▶ What the task requires: Retype nothing except the lines below from the one with "Release Date: 10 September, 2023 <br>" through the one with "Aşağıda istenilen sonuçlara", exactly, with images left out.

- Opening Delimiter -

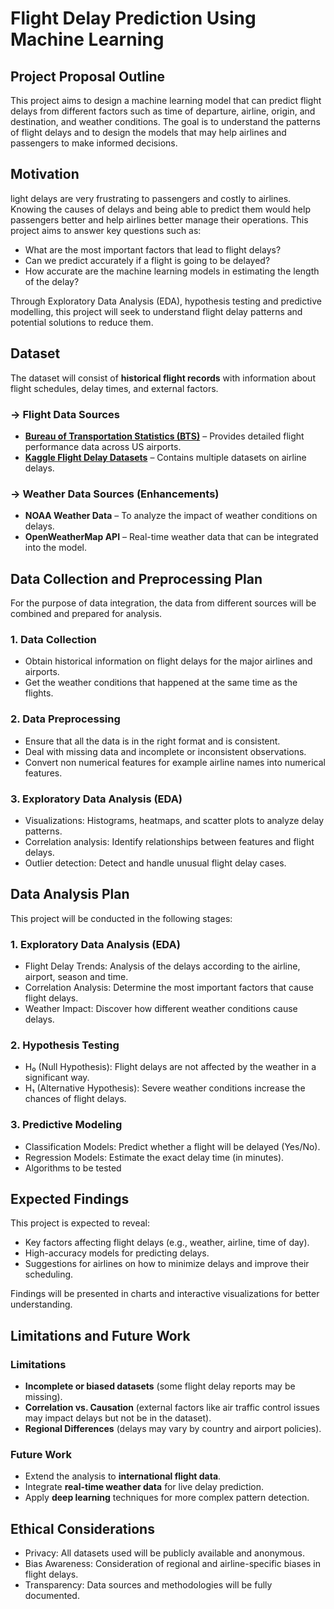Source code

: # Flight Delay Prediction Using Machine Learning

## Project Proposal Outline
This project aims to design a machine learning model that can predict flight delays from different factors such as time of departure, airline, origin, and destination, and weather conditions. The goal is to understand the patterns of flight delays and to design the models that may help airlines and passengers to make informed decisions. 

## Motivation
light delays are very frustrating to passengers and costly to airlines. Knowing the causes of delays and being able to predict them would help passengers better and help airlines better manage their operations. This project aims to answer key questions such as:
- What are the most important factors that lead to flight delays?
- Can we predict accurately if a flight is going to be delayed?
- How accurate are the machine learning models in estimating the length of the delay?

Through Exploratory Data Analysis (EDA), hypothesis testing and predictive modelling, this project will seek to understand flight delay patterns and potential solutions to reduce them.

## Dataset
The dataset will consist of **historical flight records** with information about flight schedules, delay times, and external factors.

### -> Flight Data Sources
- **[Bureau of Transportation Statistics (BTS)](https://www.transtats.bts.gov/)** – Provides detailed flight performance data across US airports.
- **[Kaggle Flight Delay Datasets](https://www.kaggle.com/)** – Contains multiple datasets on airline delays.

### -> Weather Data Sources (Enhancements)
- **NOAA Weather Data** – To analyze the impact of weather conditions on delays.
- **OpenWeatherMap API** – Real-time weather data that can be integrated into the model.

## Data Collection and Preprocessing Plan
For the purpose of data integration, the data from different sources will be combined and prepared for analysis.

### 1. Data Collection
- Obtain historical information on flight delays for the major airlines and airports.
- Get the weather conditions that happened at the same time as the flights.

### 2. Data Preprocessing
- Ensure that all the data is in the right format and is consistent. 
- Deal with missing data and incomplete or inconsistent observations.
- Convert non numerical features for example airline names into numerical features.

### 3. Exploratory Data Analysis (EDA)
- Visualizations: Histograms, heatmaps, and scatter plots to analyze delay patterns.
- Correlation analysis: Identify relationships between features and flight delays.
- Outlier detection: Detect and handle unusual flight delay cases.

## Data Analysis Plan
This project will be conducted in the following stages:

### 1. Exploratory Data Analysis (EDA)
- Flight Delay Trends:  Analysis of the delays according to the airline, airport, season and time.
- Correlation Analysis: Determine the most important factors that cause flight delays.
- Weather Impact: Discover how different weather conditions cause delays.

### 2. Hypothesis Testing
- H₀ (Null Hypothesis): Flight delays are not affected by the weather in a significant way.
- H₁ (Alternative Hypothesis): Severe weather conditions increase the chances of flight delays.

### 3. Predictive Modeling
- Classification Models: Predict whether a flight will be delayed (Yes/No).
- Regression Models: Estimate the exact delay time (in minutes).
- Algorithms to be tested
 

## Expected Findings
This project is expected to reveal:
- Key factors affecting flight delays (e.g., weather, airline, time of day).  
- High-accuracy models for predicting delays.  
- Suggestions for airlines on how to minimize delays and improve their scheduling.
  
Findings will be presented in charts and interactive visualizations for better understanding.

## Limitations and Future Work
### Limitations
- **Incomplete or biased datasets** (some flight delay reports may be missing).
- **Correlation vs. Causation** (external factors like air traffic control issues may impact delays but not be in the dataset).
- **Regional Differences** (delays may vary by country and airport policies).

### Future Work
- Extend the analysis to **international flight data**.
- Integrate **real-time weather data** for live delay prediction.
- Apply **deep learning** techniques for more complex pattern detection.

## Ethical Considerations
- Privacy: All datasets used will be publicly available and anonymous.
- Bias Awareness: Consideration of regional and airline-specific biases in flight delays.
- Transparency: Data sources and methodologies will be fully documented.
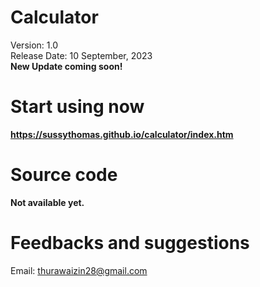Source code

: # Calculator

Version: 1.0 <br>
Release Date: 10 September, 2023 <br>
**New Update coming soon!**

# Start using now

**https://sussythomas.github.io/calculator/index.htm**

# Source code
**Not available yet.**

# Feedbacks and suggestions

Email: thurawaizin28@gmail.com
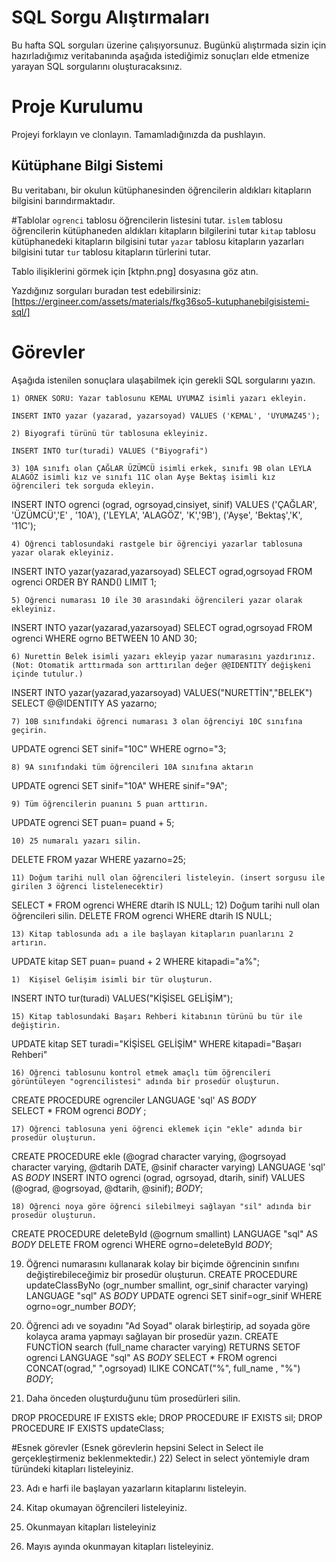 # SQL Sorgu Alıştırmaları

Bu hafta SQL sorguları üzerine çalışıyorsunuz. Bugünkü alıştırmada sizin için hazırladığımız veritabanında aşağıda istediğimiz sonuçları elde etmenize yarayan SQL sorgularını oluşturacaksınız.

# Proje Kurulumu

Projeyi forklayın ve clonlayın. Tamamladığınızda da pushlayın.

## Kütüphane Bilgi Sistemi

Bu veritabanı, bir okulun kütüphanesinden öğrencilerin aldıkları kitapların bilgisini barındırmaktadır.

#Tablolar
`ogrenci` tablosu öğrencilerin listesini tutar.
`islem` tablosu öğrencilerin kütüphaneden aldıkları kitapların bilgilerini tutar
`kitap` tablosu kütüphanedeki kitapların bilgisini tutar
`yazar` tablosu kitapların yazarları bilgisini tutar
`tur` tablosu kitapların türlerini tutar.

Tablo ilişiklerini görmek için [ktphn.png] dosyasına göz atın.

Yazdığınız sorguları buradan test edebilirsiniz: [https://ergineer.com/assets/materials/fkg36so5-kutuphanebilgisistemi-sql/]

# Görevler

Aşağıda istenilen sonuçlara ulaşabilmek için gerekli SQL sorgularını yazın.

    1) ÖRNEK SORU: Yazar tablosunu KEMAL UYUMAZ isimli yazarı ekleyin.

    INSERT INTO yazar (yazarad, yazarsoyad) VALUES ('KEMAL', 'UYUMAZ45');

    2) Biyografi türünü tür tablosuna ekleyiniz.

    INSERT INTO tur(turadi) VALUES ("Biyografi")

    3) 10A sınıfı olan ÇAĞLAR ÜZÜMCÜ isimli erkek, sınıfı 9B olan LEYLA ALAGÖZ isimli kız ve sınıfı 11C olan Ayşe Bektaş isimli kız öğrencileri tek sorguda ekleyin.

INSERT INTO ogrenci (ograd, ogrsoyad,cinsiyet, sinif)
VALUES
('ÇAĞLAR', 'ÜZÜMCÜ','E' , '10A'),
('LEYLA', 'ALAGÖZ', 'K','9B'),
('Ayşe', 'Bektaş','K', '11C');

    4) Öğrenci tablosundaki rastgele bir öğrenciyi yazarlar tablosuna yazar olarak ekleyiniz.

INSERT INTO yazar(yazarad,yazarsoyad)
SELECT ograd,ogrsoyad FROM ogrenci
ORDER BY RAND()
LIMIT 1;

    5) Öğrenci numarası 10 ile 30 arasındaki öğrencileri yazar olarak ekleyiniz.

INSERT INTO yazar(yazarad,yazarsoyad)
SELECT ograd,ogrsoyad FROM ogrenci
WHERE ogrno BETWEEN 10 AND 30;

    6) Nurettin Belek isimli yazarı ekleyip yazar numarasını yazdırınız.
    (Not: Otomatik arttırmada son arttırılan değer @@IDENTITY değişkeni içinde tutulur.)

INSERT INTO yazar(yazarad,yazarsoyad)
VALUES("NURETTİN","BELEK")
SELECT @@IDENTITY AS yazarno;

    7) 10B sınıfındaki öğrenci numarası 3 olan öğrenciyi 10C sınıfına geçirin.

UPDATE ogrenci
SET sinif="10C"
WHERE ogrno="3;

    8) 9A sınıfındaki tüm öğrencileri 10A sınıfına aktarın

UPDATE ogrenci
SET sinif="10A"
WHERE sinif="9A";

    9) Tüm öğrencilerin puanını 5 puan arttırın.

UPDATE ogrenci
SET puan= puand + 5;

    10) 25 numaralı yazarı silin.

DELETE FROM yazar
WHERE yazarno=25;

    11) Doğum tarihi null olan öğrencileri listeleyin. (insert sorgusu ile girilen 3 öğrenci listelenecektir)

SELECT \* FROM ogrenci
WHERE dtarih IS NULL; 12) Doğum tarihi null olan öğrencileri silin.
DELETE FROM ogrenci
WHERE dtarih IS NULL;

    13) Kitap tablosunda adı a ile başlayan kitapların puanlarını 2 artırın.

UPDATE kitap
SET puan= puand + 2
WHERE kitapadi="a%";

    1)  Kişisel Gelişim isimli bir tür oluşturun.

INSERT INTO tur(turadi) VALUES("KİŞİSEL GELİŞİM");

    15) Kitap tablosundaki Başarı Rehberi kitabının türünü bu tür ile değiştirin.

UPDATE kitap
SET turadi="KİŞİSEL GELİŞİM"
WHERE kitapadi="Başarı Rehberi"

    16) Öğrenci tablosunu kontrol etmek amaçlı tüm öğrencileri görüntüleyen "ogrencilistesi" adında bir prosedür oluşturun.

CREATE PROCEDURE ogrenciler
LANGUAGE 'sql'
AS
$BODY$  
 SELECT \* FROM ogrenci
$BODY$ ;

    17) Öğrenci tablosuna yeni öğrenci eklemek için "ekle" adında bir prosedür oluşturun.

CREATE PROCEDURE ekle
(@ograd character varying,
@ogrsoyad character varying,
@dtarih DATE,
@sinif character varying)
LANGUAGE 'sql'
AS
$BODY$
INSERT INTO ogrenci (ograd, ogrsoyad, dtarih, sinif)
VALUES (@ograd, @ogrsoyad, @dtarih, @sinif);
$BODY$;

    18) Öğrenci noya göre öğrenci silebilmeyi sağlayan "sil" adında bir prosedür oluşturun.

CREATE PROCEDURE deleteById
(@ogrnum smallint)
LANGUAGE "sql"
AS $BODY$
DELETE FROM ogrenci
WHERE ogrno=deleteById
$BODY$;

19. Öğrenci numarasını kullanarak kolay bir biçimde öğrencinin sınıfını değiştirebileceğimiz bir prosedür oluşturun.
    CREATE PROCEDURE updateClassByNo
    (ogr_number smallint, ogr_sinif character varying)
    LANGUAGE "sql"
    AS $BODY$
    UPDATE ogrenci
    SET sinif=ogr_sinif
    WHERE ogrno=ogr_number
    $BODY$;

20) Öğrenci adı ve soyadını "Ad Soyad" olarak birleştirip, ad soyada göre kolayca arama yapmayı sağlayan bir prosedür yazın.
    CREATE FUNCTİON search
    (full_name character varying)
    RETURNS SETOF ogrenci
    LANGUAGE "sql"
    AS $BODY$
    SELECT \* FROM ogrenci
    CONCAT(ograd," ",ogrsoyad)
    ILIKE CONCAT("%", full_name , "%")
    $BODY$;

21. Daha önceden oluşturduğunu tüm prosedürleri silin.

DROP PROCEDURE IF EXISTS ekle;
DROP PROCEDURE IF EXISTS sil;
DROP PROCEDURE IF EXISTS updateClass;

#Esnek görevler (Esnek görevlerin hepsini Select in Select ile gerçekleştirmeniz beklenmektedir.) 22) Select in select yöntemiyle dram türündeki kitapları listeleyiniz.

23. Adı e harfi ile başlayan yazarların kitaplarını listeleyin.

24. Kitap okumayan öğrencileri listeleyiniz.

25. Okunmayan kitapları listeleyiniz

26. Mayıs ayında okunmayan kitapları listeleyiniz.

- Closing Delimiter -

▶ Expected output:
Release Date: 10 September, 2023 <br>
**New Update coming soon!**

# Start using now

**https://sussythomas.github.io/calculator/index.htm**

# Source code
**Not available yet.**

# Feedbacks and suggestions

Email: thurawaizin28@gmail.com
 # SQL Sorgu Alıştırmaları

Bu hafta SQL sorguları üzerine çalışıyorsunuz. Bugünkü alıştırmada sizin için hazırladığımız veritabanında aşağıda istediğimiz sonuçları elde etmenize yarayan SQL sorgularını oluşturacaksınız.

# Proje Kurulumu

Projeyi forklayın ve clonlayın. Tamamladığınızda da pushlayın.

## Kütüphane Bilgi Sistemi

Bu veritabanı, bir okulun kütüphanesinden öğrencilerin aldıkları kitapların bilgisini barındırmaktadır.

#Tablolar
`ogrenci` tablosu öğrencilerin listesini tutar.
`islem` tablosu öğrencilerin kütüphaneden aldıkları kitapların bilgilerini tutar
`kitap` tablosu kütüphanedeki kitapların bilgisini tutar
`yazar` tablosu kitapların yazarları bilgisini tutar
`tur` tablosu kitapların türlerini tutar.

Tablo ilişiklerini görmek için [ktphn.png] dosyasına göz atın.

Yazdığınız sorguları buradan test edebilirsiniz: [https://ergineer.com/assets/materials/fkg36so5-kutuphanebilgisistemi-sql/]

# Görevler

Aşağıda istenilen sonuçlara ulaşabilmek için gerekli SQL sorgularını yazın.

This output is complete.